WASHINGTON, D.C.–Ten years ago Indiana Democrats fought so hard against a right to work bill that they walked out of the Indiana House and stayed in Illinois for nearly six weeks. One year later Republicans pushed that bill through. That entire fight might be negated by a bill that could put an end to right to work laws in all states that have them.
“This bill is a political giveaway to union bosses at the expense of American workers,” said Rep. Jim Baird (R-Ind.), after the House passed the Protecting the Right to Organize Act, or the PRO Act. “It would force workers into union contracts, bar workers’ right to vote by a secret ballot, and undermine Indiana’s own right-to-work laws.”
The PRO Act is being criticized by Republicans and many business leaders. It would make it easier for people to form and join unions. The National Labor Relations Board would have more power and union membership could be extended to independent contractors.

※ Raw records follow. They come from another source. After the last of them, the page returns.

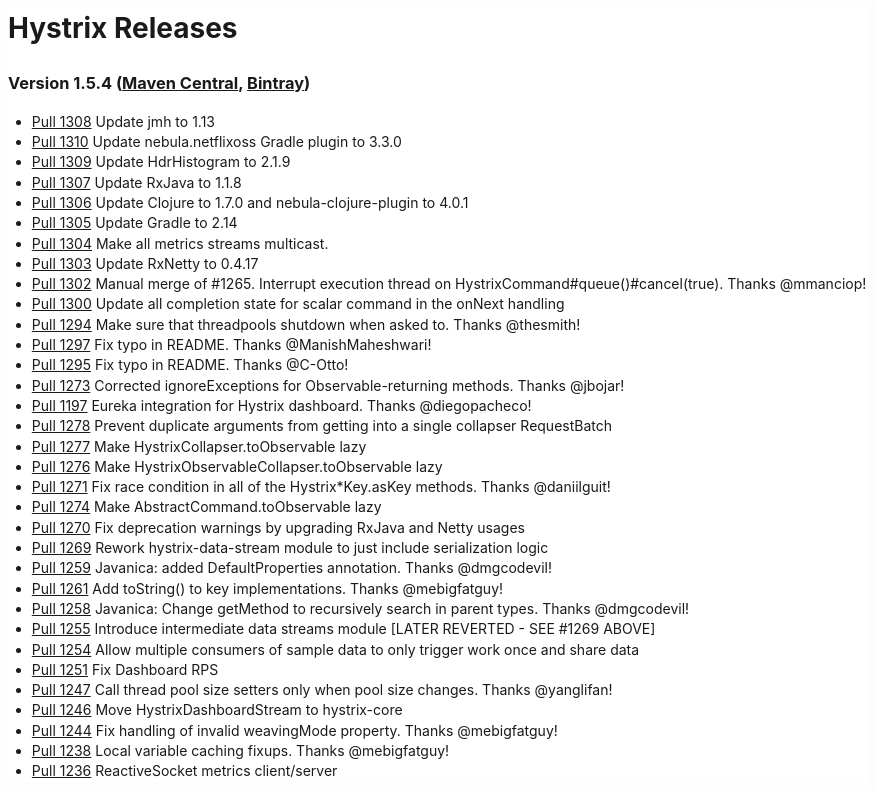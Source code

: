 # Hystrix Releases #

### Version 1.5.4 ([Maven Central](http://search.maven.org/#search%7Cga%7C1%7Cg%3A%22com.netflix.hystrix%22%20AND%20v%3A%221.5.4%22), [Bintray](https://bintray.com/netflixoss/maven/Hystrix/1.5.4/)) ###

* [Pull 1308](https://github.com/Netflix/Hystrix/pull/1308) Update jmh to 1.13
* [Pull 1310](https://github.com/Netflix/Hystrix/pull/1310) Update nebula.netflixoss Gradle plugin to 3.3.0
* [Pull 1309](https://github.com/Netflix/Hystrix/pull/1309) Update HdrHistogram to 2.1.9
* [Pull 1307](https://github.com/Netflix/Hystrix/pull/1307) Update RxJava to 1.1.8
* [Pull 1306](https://github.com/Netflix/Hystrix/pull/1306) Update Clojure to 1.7.0 and nebula-clojure-plugin to 4.0.1
* [Pull 1305](https://github.com/Netflix/Hystrix/pull/1305) Update Gradle to 2.14
* [Pull 1304](https://github.com/Netflix/Hystrix/pull/1304) Make all metrics streams multicast.
* [Pull 1303](https://github.com/Netflix/Hystrix/pull/1303) Update RxNetty to 0.4.17
* [Pull 1302](https://github.com/Netflix/Hystrix/pull/1302) Manual merge of #1265.  Interrupt execution thread on HystrixCommand#queue()#cancel(true).  Thanks @mmanciop!
* [Pull 1300](https://github.com/Netflix/Hystrix/pull/1300) Update all completion state for scalar command in the onNext handling
* [Pull 1294](https://github.com/Netflix/Hystrix/pull/1294) Make sure that threadpools shutdown when asked to.  Thanks @thesmith!
* [Pull 1297](https://github.com/Netflix/Hystrix/pull/1297) Fix typo in README.  Thanks @ManishMaheshwari!
* [Pull 1295](https://github.com/Netflix/Hystrix/pull/1295) Fix typo in README.  Thanks @C-Otto!
* [Pull 1273](https://github.com/Netflix/Hystrix/pull/1273) Corrected ignoreExceptions for Observable-returning methods.  Thanks @jbojar!
* [Pull 1197](https://github.com/Netflix/Hystrix/pull/1197) Eureka integration for Hystrix dashboard.  Thanks @diegopacheco!
* [Pull 1278](https://github.com/Netflix/Hystrix/pull/1278) Prevent duplicate arguments from getting into a single collapser RequestBatch
* [Pull 1277](https://github.com/Netflix/Hystrix/pull/1277) Make HystrixCollapser.toObservable lazy
* [Pull 1276](https://github.com/Netflix/Hystrix/pull/1276) Make HystrixObservableCollapser.toObservable lazy
* [Pull 1271](https://github.com/Netflix/Hystrix/pull/1271) Fix race condition in all of the Hystrix*Key.asKey methods.  Thanks @daniilguit!
* [Pull 1274](https://github.com/Netflix/Hystrix/pull/1274) Make AbstractCommand.toObservable lazy
* [Pull 1270](https://github.com/Netflix/Hystrix/pull/1270) Fix deprecation warnings by upgrading RxJava and Netty usages
* [Pull 1269](https://github.com/Netflix/Hystrix/pull/1269) Rework hystrix-data-stream module to just include serialization logic
* [Pull 1259](https://github.com/Netflix/Hystrix/pull/1259) Javanica: added DefaultProperties annotation.  Thanks @dmgcodevil!
* [Pull 1261](https://github.com/Netflix/Hystrix/pull/1261) Add toString() to key implementations.  Thanks @mebigfatguy!
* [Pull 1258](https://github.com/Netflix/Hystrix/pull/1258) Javanica: Change getMethod to recursively search in parent types.  Thanks @dmgcodevil!
* [Pull 1255](https://github.com/Netflix/Hystrix/pull/1255) Introduce intermediate data streams module [LATER REVERTED - SEE #1269 ABOVE]
* [Pull 1254](https://github.com/Netflix/Hystrix/pull/1254) Allow multiple consumers of sample data to only trigger work once and share data
* [Pull 1251](https://github.com/Netflix/Hystrix/pull/1251) Fix Dashboard RPS
* [Pull 1247](https://github.com/Netflix/Hystrix/pull/1247) Call thread pool size setters only when pool size changes.  Thanks @yanglifan!
* [Pull 1246](https://github.com/Netflix/Hystrix/pull/1246) Move HystrixDashboardStream to hystrix-core
* [Pull 1244](https://github.com/Netflix/Hystrix/pull/1244) Fix handling of invalid weavingMode property.  Thanks @mebigfatguy!
* [Pull 1238](https://github.com/Netflix/Hystrix/pull/1238) Local variable caching fixups.  Thanks @mebigfatguy!
* [Pull 1236](https://github.com/Netflix/Hystrix/pull/1236) ReactiveSocket metrics client/server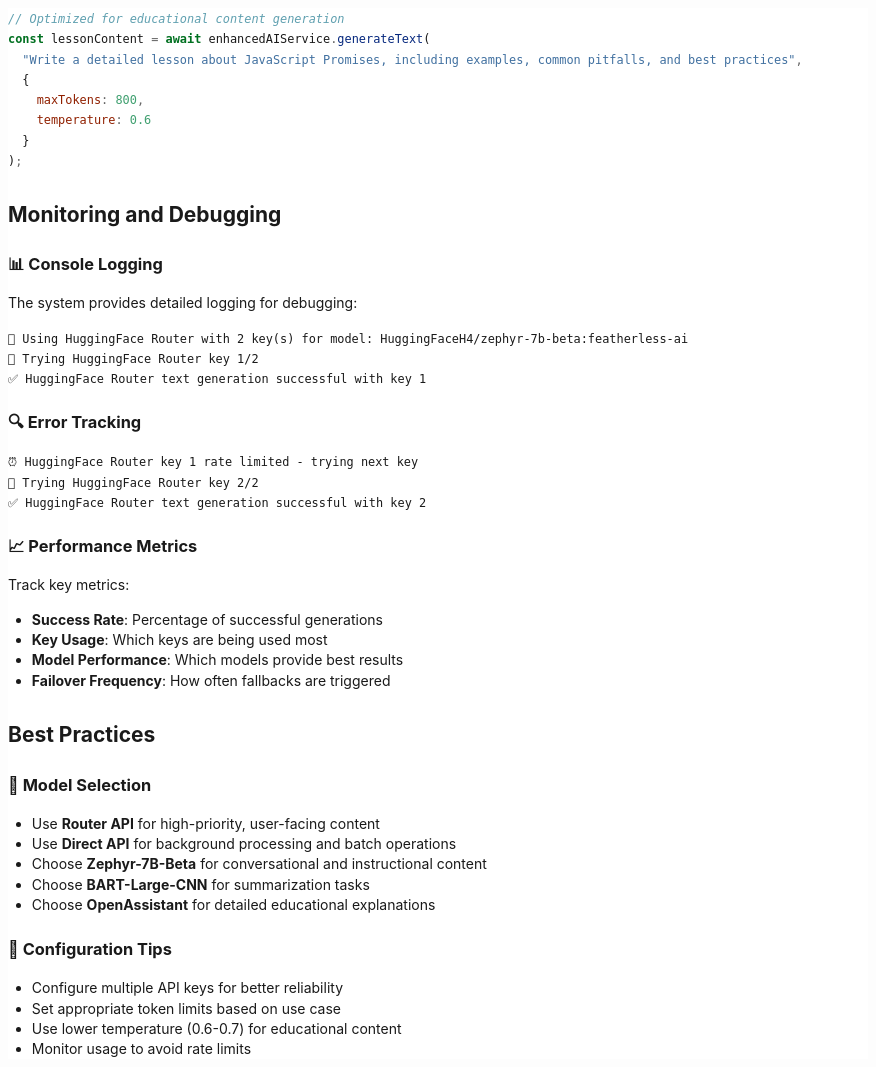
 ```javascript
// Optimized for educational content generation
const lessonContent = await enhancedAIService.generateText(
  "Write a detailed lesson about JavaScript Promises, including examples, common pitfalls, and best practices",
  {
    maxTokens: 800,
    temperature: 0.6
  }
);
```

## Monitoring and Debugging

### 📊 **Console Logging**

The system provides detailed logging for debugging:

```
🚀 Using HuggingFace Router with 2 key(s) for model: HuggingFaceH4/zephyr-7b-beta:featherless-ai
🔑 Trying HuggingFace Router key 1/2
✅ HuggingFace Router text generation successful with key 1
```

### 🔍 **Error Tracking**

```
⏰ HuggingFace Router key 1 rate limited - trying next key
🔑 Trying HuggingFace Router key 2/2
✅ HuggingFace Router text generation successful with key 2
```

### 📈 **Performance Metrics**

Track key metrics:
- **Success Rate**: Percentage of successful generations
- **Key Usage**: Which keys are being used most
- **Model Performance**: Which models provide best results
- **Failover Frequency**: How often fallbacks are triggered

## Best Practices

### 🎯 **Model Selection**
- Use **Router API** for high-priority, user-facing content
- Use **Direct API** for background processing and batch operations
- Choose **Zephyr-7B-Beta** for conversational and instructional content
- Choose **BART-Large-CNN** for summarization tasks
- Choose **OpenAssistant** for detailed educational explanations

### 🔧 **Configuration Tips**
- Configure multiple API keys for better reliability
- Set appropriate token limits based on use case
- Use lower temperature (0.6-0.7) for educational content
- Monitor usage to avoid rate limits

It would also make right to work laws invalid.
“Unions, of course, want everybody to be members. The opposite is they don’t have to join a union if they don’t want to. That’s basically right to work,” explained University of Indianapolis business professor and union historian Stephen Maple, for an upcoming radio special on the Democratic walkout from ten years ago.

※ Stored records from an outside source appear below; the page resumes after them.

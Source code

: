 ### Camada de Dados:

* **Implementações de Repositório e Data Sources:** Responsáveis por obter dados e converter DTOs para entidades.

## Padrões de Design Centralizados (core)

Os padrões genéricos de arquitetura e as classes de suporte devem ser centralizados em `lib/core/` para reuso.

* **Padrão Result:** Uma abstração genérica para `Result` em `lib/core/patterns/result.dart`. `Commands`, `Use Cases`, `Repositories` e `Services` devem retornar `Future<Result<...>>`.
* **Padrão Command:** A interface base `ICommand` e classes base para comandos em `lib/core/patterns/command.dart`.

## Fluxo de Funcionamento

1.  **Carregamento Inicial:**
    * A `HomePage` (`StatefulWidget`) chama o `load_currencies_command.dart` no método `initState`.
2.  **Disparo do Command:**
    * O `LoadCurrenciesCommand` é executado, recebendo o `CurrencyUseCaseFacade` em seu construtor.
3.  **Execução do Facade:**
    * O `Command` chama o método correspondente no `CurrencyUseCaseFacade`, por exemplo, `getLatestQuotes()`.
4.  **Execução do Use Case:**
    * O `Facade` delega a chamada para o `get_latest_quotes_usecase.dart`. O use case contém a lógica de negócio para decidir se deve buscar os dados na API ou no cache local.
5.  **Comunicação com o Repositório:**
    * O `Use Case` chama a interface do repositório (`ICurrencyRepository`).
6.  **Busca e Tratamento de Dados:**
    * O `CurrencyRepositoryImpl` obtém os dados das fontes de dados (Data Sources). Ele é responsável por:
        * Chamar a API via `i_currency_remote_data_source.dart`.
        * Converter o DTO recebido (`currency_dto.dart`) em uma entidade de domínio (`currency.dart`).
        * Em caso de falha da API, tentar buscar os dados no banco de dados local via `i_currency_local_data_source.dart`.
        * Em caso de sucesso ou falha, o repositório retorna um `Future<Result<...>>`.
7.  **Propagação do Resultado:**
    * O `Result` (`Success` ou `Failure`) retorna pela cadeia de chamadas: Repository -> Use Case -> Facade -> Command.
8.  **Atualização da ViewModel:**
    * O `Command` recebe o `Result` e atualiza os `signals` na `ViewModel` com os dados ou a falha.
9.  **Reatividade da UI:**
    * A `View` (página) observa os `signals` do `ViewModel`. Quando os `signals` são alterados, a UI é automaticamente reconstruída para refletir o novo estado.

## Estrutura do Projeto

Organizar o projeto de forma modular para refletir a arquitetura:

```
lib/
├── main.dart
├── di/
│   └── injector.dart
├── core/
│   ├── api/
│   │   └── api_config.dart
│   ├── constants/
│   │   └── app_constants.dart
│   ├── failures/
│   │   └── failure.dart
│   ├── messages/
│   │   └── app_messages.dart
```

Republicans have argued that having a right to work law in Indiana has helped bring jobs to the state. Rep. Frank Mrvan, a Democrat representing northwest Indiana, said on the U.S. House floor that the PRO Act will stop union suppression.
“Unions are the backbone of northwest Indiana’s economy,” he said. “We must do all we can to strengthen the ability for all workers to form unions. For far too long state and federal laws have targeted union workers and their ability to position theirselves [sic] and leverage.”
An argument from Republicans is that the bill would hurt the gig economy by preventing independent contarctors from working without having to pay union dues.
“Heaven forbid we pass something that’s gonna help the damn workers in the United States of America,” shouted Rep. Tim Ryan (D-Ohio), from the House floor Tuesday. “Now stop talking about Dr. Seuss and start working with us on behalf of the American workers.” He was talking to Republicans.
None of Indiana’s Republican representatives voted in favor of the bill. Both Democrats voted for it.
It is likely not going to have the 60 votes necessary to pass in the U.S. Senate.